Dataset entries:
════════════════

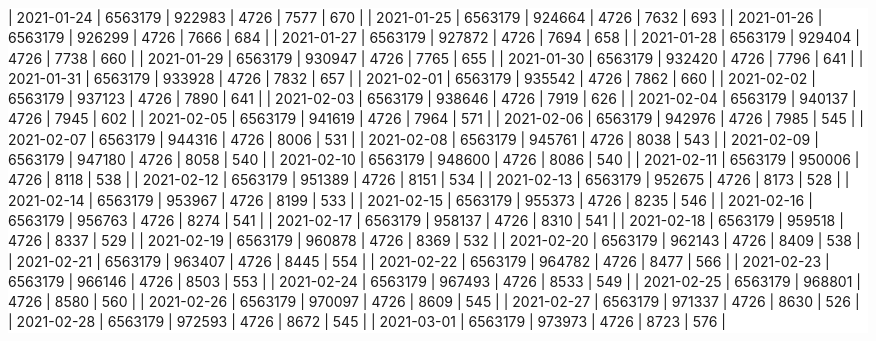| 2021-01-24 | 6563179 | 922983 | 4726 | 7577 | 670 |
| 2021-01-25 | 6563179 | 924664 | 4726 | 7632 | 693 |
| 2021-01-26 | 6563179 | 926299 | 4726 | 7666 | 684 |
| 2021-01-27 | 6563179 | 927872 | 4726 | 7694 | 658 |
| 2021-01-28 | 6563179 | 929404 | 4726 | 7738 | 660 |
| 2021-01-29 | 6563179 | 930947 | 4726 | 7765 | 655 |
| 2021-01-30 | 6563179 | 932420 | 4726 | 7796 | 641 |
| 2021-01-31 | 6563179 | 933928 | 4726 | 7832 | 657 |
| 2021-02-01 | 6563179 | 935542 | 4726 | 7862 | 660 |
| 2021-02-02 | 6563179 | 937123 | 4726 | 7890 | 641 |
| 2021-02-03 | 6563179 | 938646 | 4726 | 7919 | 626 |
| 2021-02-04 | 6563179 | 940137 | 4726 | 7945 | 602 |
| 2021-02-05 | 6563179 | 941619 | 4726 | 7964 | 571 |
| 2021-02-06 | 6563179 | 942976 | 4726 | 7985 | 545 |
| 2021-02-07 | 6563179 | 944316 | 4726 | 8006 | 531 |
| 2021-02-08 | 6563179 | 945761 | 4726 | 8038 | 543 |
| 2021-02-09 | 6563179 | 947180 | 4726 | 8058 | 540 |
| 2021-02-10 | 6563179 | 948600 | 4726 | 8086 | 540 |
| 2021-02-11 | 6563179 | 950006 | 4726 | 8118 | 538 |
| 2021-02-12 | 6563179 | 951389 | 4726 | 8151 | 534 |
| 2021-02-13 | 6563179 | 952675 | 4726 | 8173 | 528 |
| 2021-02-14 | 6563179 | 953967 | 4726 | 8199 | 533 |
| 2021-02-15 | 6563179 | 955373 | 4726 | 8235 | 546 |
| 2021-02-16 | 6563179 | 956763 | 4726 | 8274 | 541 |
| 2021-02-17 | 6563179 | 958137 | 4726 | 8310 | 541 |
| 2021-02-18 | 6563179 | 959518 | 4726 | 8337 | 529 |
| 2021-02-19 | 6563179 | 960878 | 4726 | 8369 | 532 |
| 2021-02-20 | 6563179 | 962143 | 4726 | 8409 | 538 |
| 2021-02-21 | 6563179 | 963407 | 4726 | 8445 | 554 |
| 2021-02-22 | 6563179 | 964782 | 4726 | 8477 | 566 |
| 2021-02-23 | 6563179 | 966146 | 4726 | 8503 | 553 |
| 2021-02-24 | 6563179 | 967493 | 4726 | 8533 | 549 |
| 2021-02-25 | 6563179 | 968801 | 4726 | 8580 | 560 |
| 2021-02-26 | 6563179 | 970097 | 4726 | 8609 | 545 |
| 2021-02-27 | 6563179 | 971337 | 4726 | 8630 | 526 |
| 2021-02-28 | 6563179 | 972593 | 4726 | 8672 | 545 |
| 2021-03-01 | 6563179 | 973973 | 4726 | 8723 | 576 |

════════════════

Your task is to repeat exactly the lines from the beginning of the data to the line that contains "8038 | 543 |", both ends included, leaving out pictures.

| 2021-01-24 | 6563179 | 922983 | 4726 | 7577 | 670 |
| 2021-01-25 | 6563179 | 924664 | 4726 | 7632 | 693 |
| 2021-01-26 | 6563179 | 926299 | 4726 | 7666 | 684 |
| 2021-01-27 | 6563179 | 927872 | 4726 | 7694 | 658 |
| 2021-01-28 | 6563179 | 929404 | 4726 | 7738 | 660 |
| 2021-01-29 | 6563179 | 930947 | 4726 | 7765 | 655 |
| 2021-01-30 | 6563179 | 932420 | 4726 | 7796 | 641 |
| 2021-01-31 | 6563179 | 933928 | 4726 | 7832 | 657 |
| 2021-02-01 | 6563179 | 935542 | 4726 | 7862 | 660 |
| 2021-02-02 | 6563179 | 937123 | 4726 | 7890 | 641 |
| 2021-02-03 | 6563179 | 938646 | 4726 | 7919 | 626 |
| 2021-02-04 | 6563179 | 940137 | 4726 | 7945 | 602 |
| 2021-02-05 | 6563179 | 941619 | 4726 | 7964 | 571 |
| 2021-02-06 | 6563179 | 942976 | 4726 | 7985 | 545 |
| 2021-02-07 | 6563179 | 944316 | 4726 | 8006 | 531 |
| 2021-02-08 | 6563179 | 945761 | 4726 | 8038 | 543 |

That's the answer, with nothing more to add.